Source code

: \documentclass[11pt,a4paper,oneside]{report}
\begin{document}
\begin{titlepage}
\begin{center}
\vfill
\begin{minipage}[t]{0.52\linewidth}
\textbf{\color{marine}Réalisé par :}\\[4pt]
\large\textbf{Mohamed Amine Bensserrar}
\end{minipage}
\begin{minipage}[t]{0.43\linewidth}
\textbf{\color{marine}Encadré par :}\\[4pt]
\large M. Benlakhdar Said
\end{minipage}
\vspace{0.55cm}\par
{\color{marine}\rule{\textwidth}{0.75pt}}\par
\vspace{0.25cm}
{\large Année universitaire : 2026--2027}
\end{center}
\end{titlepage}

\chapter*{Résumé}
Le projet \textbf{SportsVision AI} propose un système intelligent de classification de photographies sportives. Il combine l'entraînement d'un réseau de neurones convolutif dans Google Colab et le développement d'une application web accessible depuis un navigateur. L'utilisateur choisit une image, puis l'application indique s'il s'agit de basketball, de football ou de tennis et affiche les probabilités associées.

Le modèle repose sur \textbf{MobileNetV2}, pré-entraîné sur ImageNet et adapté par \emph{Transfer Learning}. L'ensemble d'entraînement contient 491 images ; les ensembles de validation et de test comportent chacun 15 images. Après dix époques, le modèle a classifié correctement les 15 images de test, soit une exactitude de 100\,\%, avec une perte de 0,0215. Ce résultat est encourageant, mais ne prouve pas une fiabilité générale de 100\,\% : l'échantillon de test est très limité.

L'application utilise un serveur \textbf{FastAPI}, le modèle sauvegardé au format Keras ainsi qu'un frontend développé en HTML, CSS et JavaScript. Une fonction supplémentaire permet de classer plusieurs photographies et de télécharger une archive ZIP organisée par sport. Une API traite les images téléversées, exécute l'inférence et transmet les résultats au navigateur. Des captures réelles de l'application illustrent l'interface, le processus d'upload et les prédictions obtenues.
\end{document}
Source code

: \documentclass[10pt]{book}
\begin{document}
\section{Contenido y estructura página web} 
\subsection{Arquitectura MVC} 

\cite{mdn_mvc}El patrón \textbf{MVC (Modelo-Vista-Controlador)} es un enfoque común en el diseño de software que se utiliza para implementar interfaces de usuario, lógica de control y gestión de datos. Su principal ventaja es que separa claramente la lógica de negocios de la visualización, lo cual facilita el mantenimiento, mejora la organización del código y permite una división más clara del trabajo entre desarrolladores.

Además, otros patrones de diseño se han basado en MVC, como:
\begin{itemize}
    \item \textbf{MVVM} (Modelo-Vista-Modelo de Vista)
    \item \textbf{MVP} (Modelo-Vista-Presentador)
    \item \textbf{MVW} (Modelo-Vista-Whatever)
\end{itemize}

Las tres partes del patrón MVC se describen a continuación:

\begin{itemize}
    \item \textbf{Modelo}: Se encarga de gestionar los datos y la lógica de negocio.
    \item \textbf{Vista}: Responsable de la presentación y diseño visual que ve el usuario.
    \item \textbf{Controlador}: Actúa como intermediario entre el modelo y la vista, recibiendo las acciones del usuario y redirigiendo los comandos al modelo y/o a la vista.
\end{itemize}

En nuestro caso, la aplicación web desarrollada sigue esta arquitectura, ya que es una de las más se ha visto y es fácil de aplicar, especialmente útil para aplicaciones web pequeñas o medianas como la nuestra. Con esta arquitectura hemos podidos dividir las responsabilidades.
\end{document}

+---+

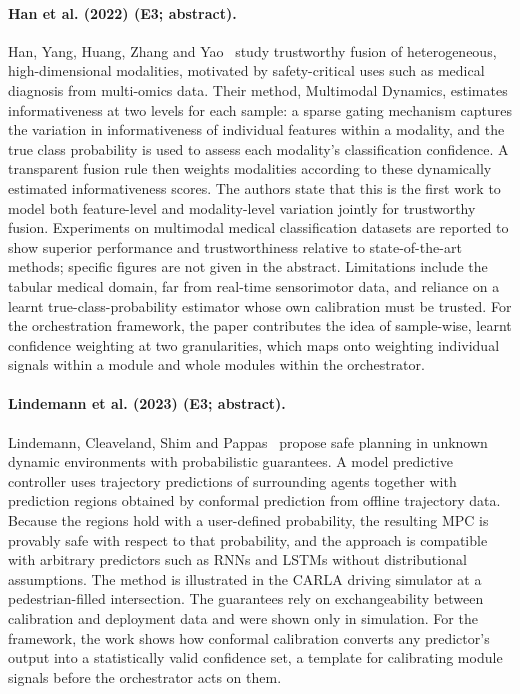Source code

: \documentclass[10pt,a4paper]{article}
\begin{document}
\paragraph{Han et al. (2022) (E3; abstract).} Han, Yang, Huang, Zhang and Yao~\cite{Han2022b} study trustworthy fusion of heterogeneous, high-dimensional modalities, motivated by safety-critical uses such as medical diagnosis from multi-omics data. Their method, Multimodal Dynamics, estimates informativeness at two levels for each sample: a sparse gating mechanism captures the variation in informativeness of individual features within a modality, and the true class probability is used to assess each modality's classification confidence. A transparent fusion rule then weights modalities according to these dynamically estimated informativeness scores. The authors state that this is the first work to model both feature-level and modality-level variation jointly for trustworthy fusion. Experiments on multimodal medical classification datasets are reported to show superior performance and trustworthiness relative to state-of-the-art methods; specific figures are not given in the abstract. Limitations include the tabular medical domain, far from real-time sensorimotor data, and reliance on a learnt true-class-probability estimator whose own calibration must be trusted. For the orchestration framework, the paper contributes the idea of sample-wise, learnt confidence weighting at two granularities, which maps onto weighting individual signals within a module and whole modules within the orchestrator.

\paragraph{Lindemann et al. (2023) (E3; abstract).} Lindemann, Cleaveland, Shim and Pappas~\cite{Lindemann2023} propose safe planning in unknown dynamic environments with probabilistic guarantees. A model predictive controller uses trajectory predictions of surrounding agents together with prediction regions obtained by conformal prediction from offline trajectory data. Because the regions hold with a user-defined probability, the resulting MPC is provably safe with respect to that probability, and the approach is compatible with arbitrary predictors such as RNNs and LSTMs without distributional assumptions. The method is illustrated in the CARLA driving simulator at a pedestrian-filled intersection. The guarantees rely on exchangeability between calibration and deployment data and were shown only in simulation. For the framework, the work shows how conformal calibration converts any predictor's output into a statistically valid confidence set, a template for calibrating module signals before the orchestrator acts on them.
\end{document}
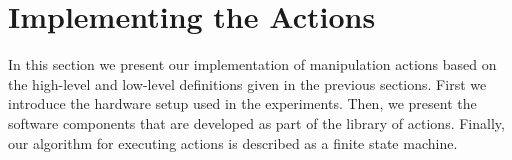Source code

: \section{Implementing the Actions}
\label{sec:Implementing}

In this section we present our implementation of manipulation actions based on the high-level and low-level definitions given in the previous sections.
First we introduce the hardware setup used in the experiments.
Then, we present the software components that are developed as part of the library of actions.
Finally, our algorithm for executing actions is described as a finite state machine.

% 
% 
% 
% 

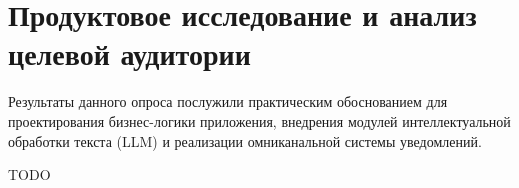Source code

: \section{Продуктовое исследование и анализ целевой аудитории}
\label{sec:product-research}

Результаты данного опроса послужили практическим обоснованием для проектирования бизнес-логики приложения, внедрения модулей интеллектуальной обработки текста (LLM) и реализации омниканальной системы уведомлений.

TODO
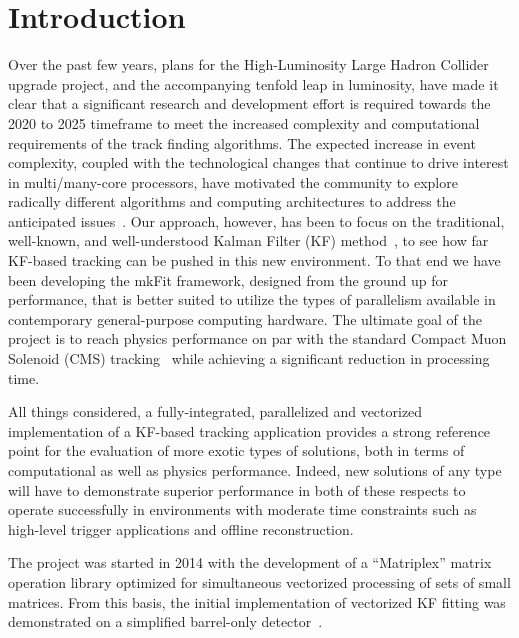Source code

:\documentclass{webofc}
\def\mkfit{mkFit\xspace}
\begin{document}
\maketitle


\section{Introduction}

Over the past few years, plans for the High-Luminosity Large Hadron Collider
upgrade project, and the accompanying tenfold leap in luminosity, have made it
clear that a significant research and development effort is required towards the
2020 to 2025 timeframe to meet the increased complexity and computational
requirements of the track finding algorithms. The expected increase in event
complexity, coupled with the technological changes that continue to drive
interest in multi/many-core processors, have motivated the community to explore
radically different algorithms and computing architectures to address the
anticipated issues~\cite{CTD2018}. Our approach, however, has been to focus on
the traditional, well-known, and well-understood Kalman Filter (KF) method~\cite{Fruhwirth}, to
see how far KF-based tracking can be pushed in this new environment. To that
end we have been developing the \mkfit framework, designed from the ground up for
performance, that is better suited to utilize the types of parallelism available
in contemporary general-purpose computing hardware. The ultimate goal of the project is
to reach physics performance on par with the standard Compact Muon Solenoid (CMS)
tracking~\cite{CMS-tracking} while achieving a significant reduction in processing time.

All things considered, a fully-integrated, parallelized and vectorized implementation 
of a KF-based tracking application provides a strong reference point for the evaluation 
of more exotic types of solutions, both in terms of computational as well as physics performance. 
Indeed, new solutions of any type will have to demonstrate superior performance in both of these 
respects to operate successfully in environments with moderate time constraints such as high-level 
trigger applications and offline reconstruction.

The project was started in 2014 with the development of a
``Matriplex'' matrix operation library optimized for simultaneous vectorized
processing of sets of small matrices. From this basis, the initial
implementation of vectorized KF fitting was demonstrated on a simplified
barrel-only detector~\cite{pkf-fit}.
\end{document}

+---+

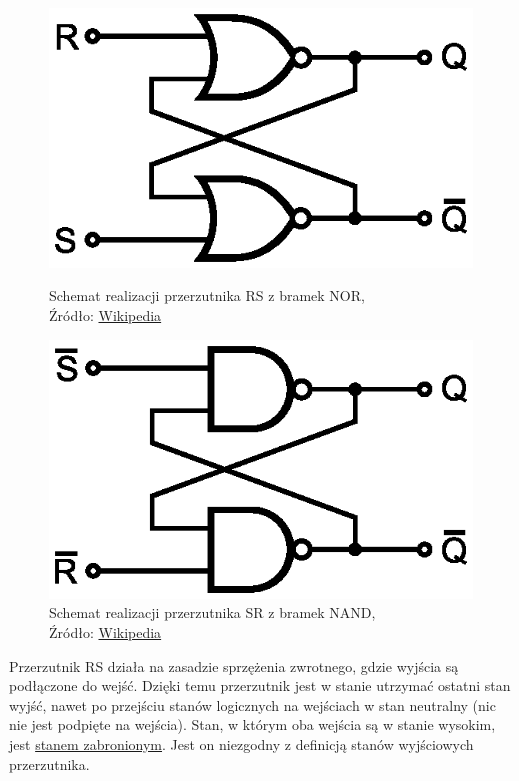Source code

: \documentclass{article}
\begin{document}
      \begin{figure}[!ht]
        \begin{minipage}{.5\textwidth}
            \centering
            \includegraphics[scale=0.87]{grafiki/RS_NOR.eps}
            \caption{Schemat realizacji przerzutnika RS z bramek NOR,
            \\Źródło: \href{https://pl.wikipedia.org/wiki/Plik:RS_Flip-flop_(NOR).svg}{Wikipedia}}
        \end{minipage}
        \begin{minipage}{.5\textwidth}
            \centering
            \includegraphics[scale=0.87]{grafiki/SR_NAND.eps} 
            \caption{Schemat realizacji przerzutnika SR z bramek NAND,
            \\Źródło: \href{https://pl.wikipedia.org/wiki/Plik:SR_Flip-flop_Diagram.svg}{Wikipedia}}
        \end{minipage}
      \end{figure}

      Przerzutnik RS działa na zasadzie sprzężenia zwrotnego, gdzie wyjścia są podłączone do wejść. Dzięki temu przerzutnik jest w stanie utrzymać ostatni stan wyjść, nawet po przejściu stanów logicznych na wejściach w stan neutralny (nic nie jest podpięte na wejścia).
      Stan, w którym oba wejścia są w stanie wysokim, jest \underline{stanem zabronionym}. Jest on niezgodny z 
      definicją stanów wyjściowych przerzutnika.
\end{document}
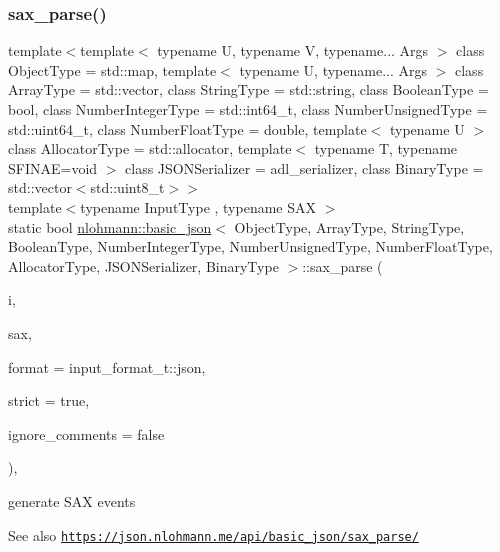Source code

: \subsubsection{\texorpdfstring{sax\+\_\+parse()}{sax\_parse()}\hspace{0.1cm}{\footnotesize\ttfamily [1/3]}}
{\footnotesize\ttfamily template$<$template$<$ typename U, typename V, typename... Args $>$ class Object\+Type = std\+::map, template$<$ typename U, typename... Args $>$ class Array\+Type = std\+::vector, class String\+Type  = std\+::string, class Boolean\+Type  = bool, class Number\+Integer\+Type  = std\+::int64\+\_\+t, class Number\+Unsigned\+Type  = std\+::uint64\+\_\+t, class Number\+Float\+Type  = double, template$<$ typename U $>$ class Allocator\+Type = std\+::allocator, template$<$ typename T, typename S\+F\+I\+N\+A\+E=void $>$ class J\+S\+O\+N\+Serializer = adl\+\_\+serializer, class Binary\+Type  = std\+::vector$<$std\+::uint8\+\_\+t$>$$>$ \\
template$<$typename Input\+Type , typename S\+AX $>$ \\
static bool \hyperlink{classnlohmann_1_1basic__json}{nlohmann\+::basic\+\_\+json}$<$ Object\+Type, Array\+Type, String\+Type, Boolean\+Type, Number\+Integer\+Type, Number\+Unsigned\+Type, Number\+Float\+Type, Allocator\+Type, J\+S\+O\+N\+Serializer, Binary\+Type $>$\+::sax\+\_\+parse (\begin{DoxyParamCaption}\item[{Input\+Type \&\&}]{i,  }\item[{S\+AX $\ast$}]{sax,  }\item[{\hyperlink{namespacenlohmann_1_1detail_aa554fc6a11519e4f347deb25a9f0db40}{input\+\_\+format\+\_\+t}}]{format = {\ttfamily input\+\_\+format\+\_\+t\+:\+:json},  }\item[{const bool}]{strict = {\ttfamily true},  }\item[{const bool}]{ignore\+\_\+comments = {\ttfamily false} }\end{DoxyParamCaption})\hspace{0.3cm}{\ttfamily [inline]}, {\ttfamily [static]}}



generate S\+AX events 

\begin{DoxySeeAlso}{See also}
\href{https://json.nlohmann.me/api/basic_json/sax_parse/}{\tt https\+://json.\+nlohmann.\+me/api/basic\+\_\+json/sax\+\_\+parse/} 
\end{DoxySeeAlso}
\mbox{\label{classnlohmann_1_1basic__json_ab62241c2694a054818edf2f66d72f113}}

+---+

* [Brief]: The lines of the records that contain the string "datos" should be located and copied.

* [Solution to the exercise]:
\cite{mdn_mvc}El patrón \textbf{MVC (Modelo-Vista-Controlador)} es un enfoque común en el diseño de software que se utiliza para implementar interfaces de usuario, lógica de control y gestión de datos. Su principal ventaja es que separa claramente la lógica de negocios de la visualización, lo cual facilita el mantenimiento, mejora la organización del código y permite una división más clara del trabajo entre desarrolladores.
    \item \textbf{Modelo}: Se encarga de gestionar los datos y la lógica de negocio.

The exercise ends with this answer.